On The Spectrum Between Solid and Hole

For study, two photos of the elevated structure supporting the 2 and 5 trains in the Bronx. This piece of the subway system has a slightly odd history. The portion south of and up to 180th Street, at the south end of Bronx Park, was planned as part of the original IRT subway, but the elevated portion was constructed before the underground link to the Manhattan subway was ready. So the middle of the current route, from Jackson Avenue to 180th Street, opened in 1904 but was not connected to the subway. Instead, trains ran on it from the Second and Third Avenue elevated lines. The subway link opened the next year, and the line reached its full northern extent in 1920; both subway and elevated trains ran on it until the els were abandoned in the 1940s. Anyway…

I’m struck by the appearance of the steel plates that make up the webs of the roof-support double-cantilever beams on the platform at 180th Street, and the brackets below the main girders near Prospect Avenue. In both cases, we have big curved-edge holes that seem to require some explanation.

The first thing to recognize is that the economics of steel have changed greatly in the past 120 years. Material is relatively less expensive than it was then, labor relatively more expensive. Connections are relatively easier because, whether we now use bolts or welds, they use a one- or two-person crew rather than the five or six required for field riveting, and we need fewer connections because we build up members much less often.

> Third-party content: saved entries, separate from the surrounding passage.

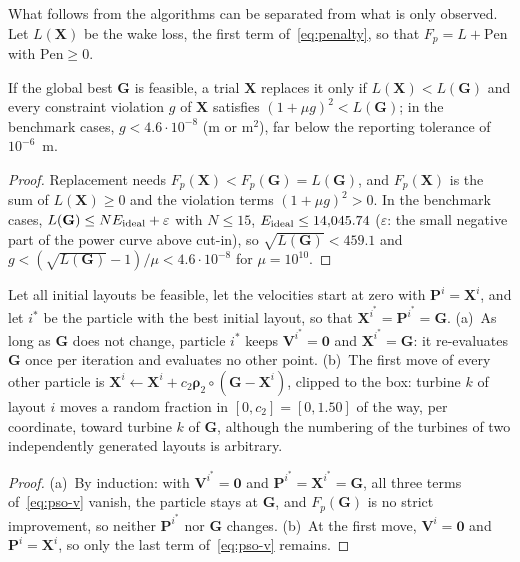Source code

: What follows from the algorithms can be separated from what is only observed. Let $L(\mathbf X)$ be the wake loss, the first term of~\eqref{eq:penalty}, so that $F_p=L+\mathrm{Pen}$ with $\mathrm{Pen}\ge0$.
\begin{lemma}
\label{lem:feas-improve}
If the global best $\mathbf G$ is feasible, a trial $\mathbf X$ replaces it only if $L(\mathbf X)<L(\mathbf G)$ and every constraint violation $g$ of $\mathbf X$ satisfies $(1+\mu g)^2<L(\mathbf G)$; in the benchmark cases, $g<4.6\cdot10^{-8}$ (m or m$^2$), far below the reporting tolerance of $10^{-6}$~m.
\end{lemma}
\begin{proof}
Replacement needs $F_p(\mathbf X)<F_p(\mathbf G)=L(\mathbf G)$, and $F_p(\mathbf X)$ is the sum of $L(\mathbf X)\ge0$ and the violation terms $(1+\mu g)^2>0$. In the benchmark cases, $L(\mathbf G)\le NE_{\rm ideal}+\varepsilon$ with $N\le15$, $E_{\rm ideal}\le14{,}045.74$ ($\varepsilon$: the small negative part of the power curve above cut-in), so $\sqrt{L(\mathbf G)}<459.1$ and $g<(\sqrt{L(\mathbf G)}-1)/\mu<4.6\cdot10^{-8}$ for $\mu=10^{10}$.
\end{proof}
\begin{proposition}
\label{prop:feasible-start}
Let all initial layouts be feasible, let the velocities start at zero with $\mathbf P^i=\mathbf X^i$, and let $i^*$ be the particle with the best initial layout, so that $\mathbf X^{i^*}=\mathbf P^{i^*}=\mathbf G$.
(a)~As long as $\mathbf G$ does not change, particle $i^*$ keeps $\mathbf V^{i^*}=\mathbf 0$ and $\mathbf X^{i^*}=\mathbf G$: it re-evaluates $\mathbf G$ once per iteration and evaluates no other point.
(b)~The first move of every other particle is $\mathbf X^i\leftarrow\mathbf X^i+c_2\boldsymbol\rho_2\circ(\mathbf G-\mathbf X^i)$, clipped to the box: turbine $k$ of layout $i$ moves a random fraction in $[0,c_2]=[0,1.50]$ of the way, per coordinate, toward turbine $k$ of $\mathbf G$, although the numbering of the turbines of two independently generated layouts is arbitrary.
\end{proposition}
\begin{proof}
(a)~By induction: with $\mathbf V^{i^*}=\mathbf 0$ and $\mathbf P^{i^*}=\mathbf X^{i^*}=\mathbf G$, all three terms of~\eqref{eq:pso-v} vanish, the particle stays at $\mathbf G$, and $F_p(\mathbf G)$ is no strict improvement, so neither $\mathbf P^{i^*}$ nor $\mathbf G$ changes. (b)~At the first move, $\mathbf V^i=\mathbf 0$ and $\mathbf P^i=\mathbf X^i$, so only the last term of~\eqref{eq:pso-v} remains.
\end{proof}
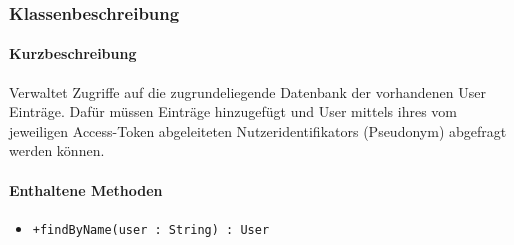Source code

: \subsubsection*{Klassenbeschreibung}%
\paragraph*{Kurzbeschreibung}
Verwaltet Zugriffe auf die zugrundeliegende Datenbank der vorhandenen User Einträge.
Dafür müssen Einträge hinzugefügt und User mittels ihres vom jeweiligen Access-Token abgeleiteten Nutzeridentifikators (Pseudonym) abgefragt werden können.
\paragraph*{Enthaltene Methoden}
\begin{itemize}
    \item \texttt{+findByName(user : String) : User}
\end{itemize}
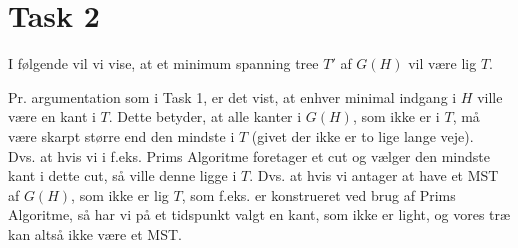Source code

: \section{Task 2}

I følgende vil vi vise, at et minimum spanning tree $T'$ af $G(H)$ vil være lig $T$.

Pr. argumentation som i Task 1, er det vist, at enhver minimal indgang i $H$ ville være en kant i $T$. Dette betyder, at alle kanter i $G(H)$, som ikke er i $T$, må være skarpt større end den mindste i $T$ (givet der ikke er to lige lange veje).\\
Dvs. at hvis vi i f.eks. Prims Algoritme foretager et cut og vælger den mindste kant i dette cut, så ville denne ligge i $T$.
Dvs. at hvis vi antager at have et MST af $G(H)$, som ikke er lig $T$, som f.eks. er konstrueret ved brug af Prims Algoritme, så har vi på et tidspunkt valgt en kant, som ikke er light, og vores træ kan altså ikke være et MST.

You rarely see the kind of built-up beams and brackets used here any more. In terms of time and labor spent, it would have been easier to make both webs solid steel plates. In terms of material, the parts cut out in the roof beam might have been useable for something else, the smaller circles from the bracket might have been useable to cut into shims. There’s no structural design advantage to either set of cutouts, so this is pure aesthetics. And, frankly, few people have ever cared about the aesthetics of the supporting steel on the elevated lines, so I wonder if this was first-time jitters. As in, the IRT company wanted people to think better of the new subway system than they did of the els, so maybe it was worth a little extra money to try to make the steel prettier.